Answer is (B). In simpler way we can say If $X$ is a teacher then there exists some $Y$ who is a student and likes $X$.

(A) choice:  If $X$ is a teacher, then there exists a $Y$ such that if $Y$ is a student, then $Y$ likes $X$. 
(C) choice: There exist a student who likes all teachers.
(D) choice: Everyone is a teacher and there exists a $Y$ such that if $Y$ is student then $y$ likes $X$. Assuming one cannot be both student and teacher at same time, this just means, everyone is a teacher. 

answered by Active (2.6k points)
edited by
+13
Yes. Option C is wrong because it says that all teachers are liked by the SAME student.
+1
please provide the statement equivalent to option D
+1
Added...
+1
sir , i did not understand one thing how to think that " when to use "implication" and when to use "AND" in above type of question...?
+12
When we want to say something "EXIST" we must not use implication but AND, because implication is true even if nothing exist.
0
* note - gateforum booklet have provided answer c which is wrong.
+1
awesome explanation.. superb.
–1
what if X is not a teacher .. then it is also like by student . Then
0
Sir, I have an argument,

A) is not answer bcoz it says that if y is a student than all y "for which"
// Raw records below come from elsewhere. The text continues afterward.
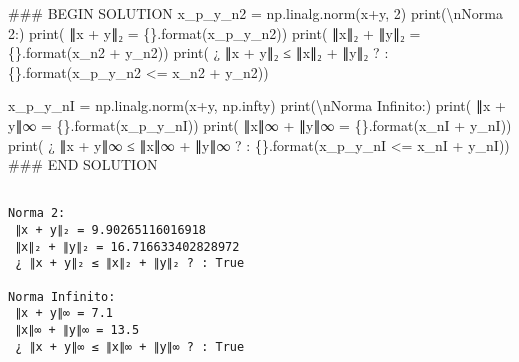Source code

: \documentclass[
  letterpaper,
  DIV=11,
  numbers=noendperiod]{scrreprt}
\newenvironment{Shaded}{\begin{snugshade}}{\end{snugshade}}
\newcommand{\BuiltInTok}[1]{\textcolor[rgb]{0.00,0.23,0.31}{#1}}
\newcommand{\CharTok}[1]{\textcolor[rgb]{0.13,0.47,0.30}{#1}}
\newcommand{\CommentTok}[1]{\textcolor[rgb]{0.37,0.37,0.37}{#1}}
\newcommand{\DecValTok}[1]{\textcolor[rgb]{0.68,0.00,0.00}{#1}}
\newcommand{\NormalTok}[1]{\textcolor[rgb]{0.00,0.23,0.31}{#1}}
\newcommand{\OperatorTok}[1]{\textcolor[rgb]{0.37,0.37,0.37}{#1}}
\newcommand{\RegionMarkerTok}[1]{\textcolor[rgb]{0.00,0.23,0.31}{#1}}
\newcommand{\SpecialCharTok}[1]{\textcolor[rgb]{0.37,0.37,0.37}{#1}}
\newcommand{\StringTok}[1]{\textcolor[rgb]{0.13,0.47,0.30}{#1}}
\begin{document}
\begin{Shaded}
\begin{Highlighting}[]
\CommentTok{\#\#\# }\RegionMarkerTok{BEGIN}\CommentTok{ SOLUTION}
\NormalTok{x\_p\_y\_n2 }\OperatorTok{=}\NormalTok{ np.linalg.norm(x}\OperatorTok{+}\NormalTok{y, }\DecValTok{2}\NormalTok{)}
\BuiltInTok{print}\NormalTok{(}\StringTok{\textquotesingle{}}\CharTok{\textbackslash{}n}\StringTok{Norma 2:\textquotesingle{}}\NormalTok{)}
\BuiltInTok{print}\NormalTok{(}\StringTok{\textquotesingle{} ∥x + y∥₂ = }\SpecialCharTok{\{\}}\StringTok{\textquotesingle{}}\NormalTok{.}\BuiltInTok{format}\NormalTok{(x\_p\_y\_n2))}
\BuiltInTok{print}\NormalTok{(}\StringTok{\textquotesingle{} ∥x∥₂ + ∥y∥₂ = }\SpecialCharTok{\{\}}\StringTok{\textquotesingle{}}\NormalTok{.}\BuiltInTok{format}\NormalTok{(x\_n2 }\OperatorTok{+}\NormalTok{ y\_n2))}
\BuiltInTok{print}\NormalTok{(}\StringTok{\textquotesingle{} ¿ ∥x + y∥₂ ≤ ∥x∥₂ + ∥y∥₂ ? : }\SpecialCharTok{\{\}}\StringTok{\textquotesingle{}}\NormalTok{.}\BuiltInTok{format}\NormalTok{(x\_p\_y\_n2 }\OperatorTok{\textless{}=}\NormalTok{ x\_n2 }\OperatorTok{+}\NormalTok{ y\_n2))}


\NormalTok{x\_p\_y\_nI }\OperatorTok{=}\NormalTok{ np.linalg.norm(x}\OperatorTok{+}\NormalTok{y, np.infty)}
\BuiltInTok{print}\NormalTok{(}\StringTok{\textquotesingle{}}\CharTok{\textbackslash{}n}\StringTok{Norma Infinito:\textquotesingle{}}\NormalTok{)}
\BuiltInTok{print}\NormalTok{(}\StringTok{\textquotesingle{} ∥x + y∥∞ = }\SpecialCharTok{\{\}}\StringTok{\textquotesingle{}}\NormalTok{.}\BuiltInTok{format}\NormalTok{(x\_p\_y\_nI))}
\BuiltInTok{print}\NormalTok{(}\StringTok{\textquotesingle{} ∥x∥∞ + ∥y∥∞ = }\SpecialCharTok{\{\}}\StringTok{\textquotesingle{}}\NormalTok{.}\BuiltInTok{format}\NormalTok{(x\_nI }\OperatorTok{+}\NormalTok{ y\_nI))}
\BuiltInTok{print}\NormalTok{(}\StringTok{\textquotesingle{} ¿ ∥x + y∥∞ ≤ ∥x∥∞ + ∥y∥∞ ? : }\SpecialCharTok{\{\}}\StringTok{\textquotesingle{}}\NormalTok{.}\BuiltInTok{format}\NormalTok{(x\_p\_y\_nI }\OperatorTok{\textless{}=}\NormalTok{ x\_nI }\OperatorTok{+}\NormalTok{ y\_nI))}
\CommentTok{\#\#\# }\RegionMarkerTok{END}\CommentTok{ SOLUTION}
\end{Highlighting}
\end{Shaded}

\begin{verbatim}

Norma 2:
 ∥x + y∥₂ = 9.90265116016918
 ∥x∥₂ + ∥y∥₂ = 16.716633402828972
 ¿ ∥x + y∥₂ ≤ ∥x∥₂ + ∥y∥₂ ? : True

Norma Infinito:
 ∥x + y∥∞ = 7.1
 ∥x∥∞ + ∥y∥∞ = 13.5
 ¿ ∥x + y∥∞ ≤ ∥x∥∞ + ∥y∥∞ ? : True
\end{verbatim}
\end{document}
student(y) is true must like all teacher. Is this valid argument for rejecting A)???
0
@rahul jain25 ya right
0
∀(x)[teacher(x)→∃(y)[student(y)∧likes(y,x)]]=∀(x)∃(y)[teacher(x)→[student(y)∧likes(y,x)]]

and option c->the given statement  and option b <-> the given statement ..
+1
Let's say there are 30 students in a class and roll no. 10 likes every teacher, now Roll no. 10 is "some" student of that class and he/she likes every teacher so by that thought process isn't Option C also correct @Arjun Sir ?

or does the question say like if there are 3 teachers then Teacher1 is liked by roll no. 5, Teacher2 is liked by Roll No. 10 and Teacher3 is liked by Roll No. 15

or Option C is also correct but Option B is stronger/better answer ?
0

"Every teacher is liked by some student" is equivalent to If (for all people ) person is the teacher then liked by some student.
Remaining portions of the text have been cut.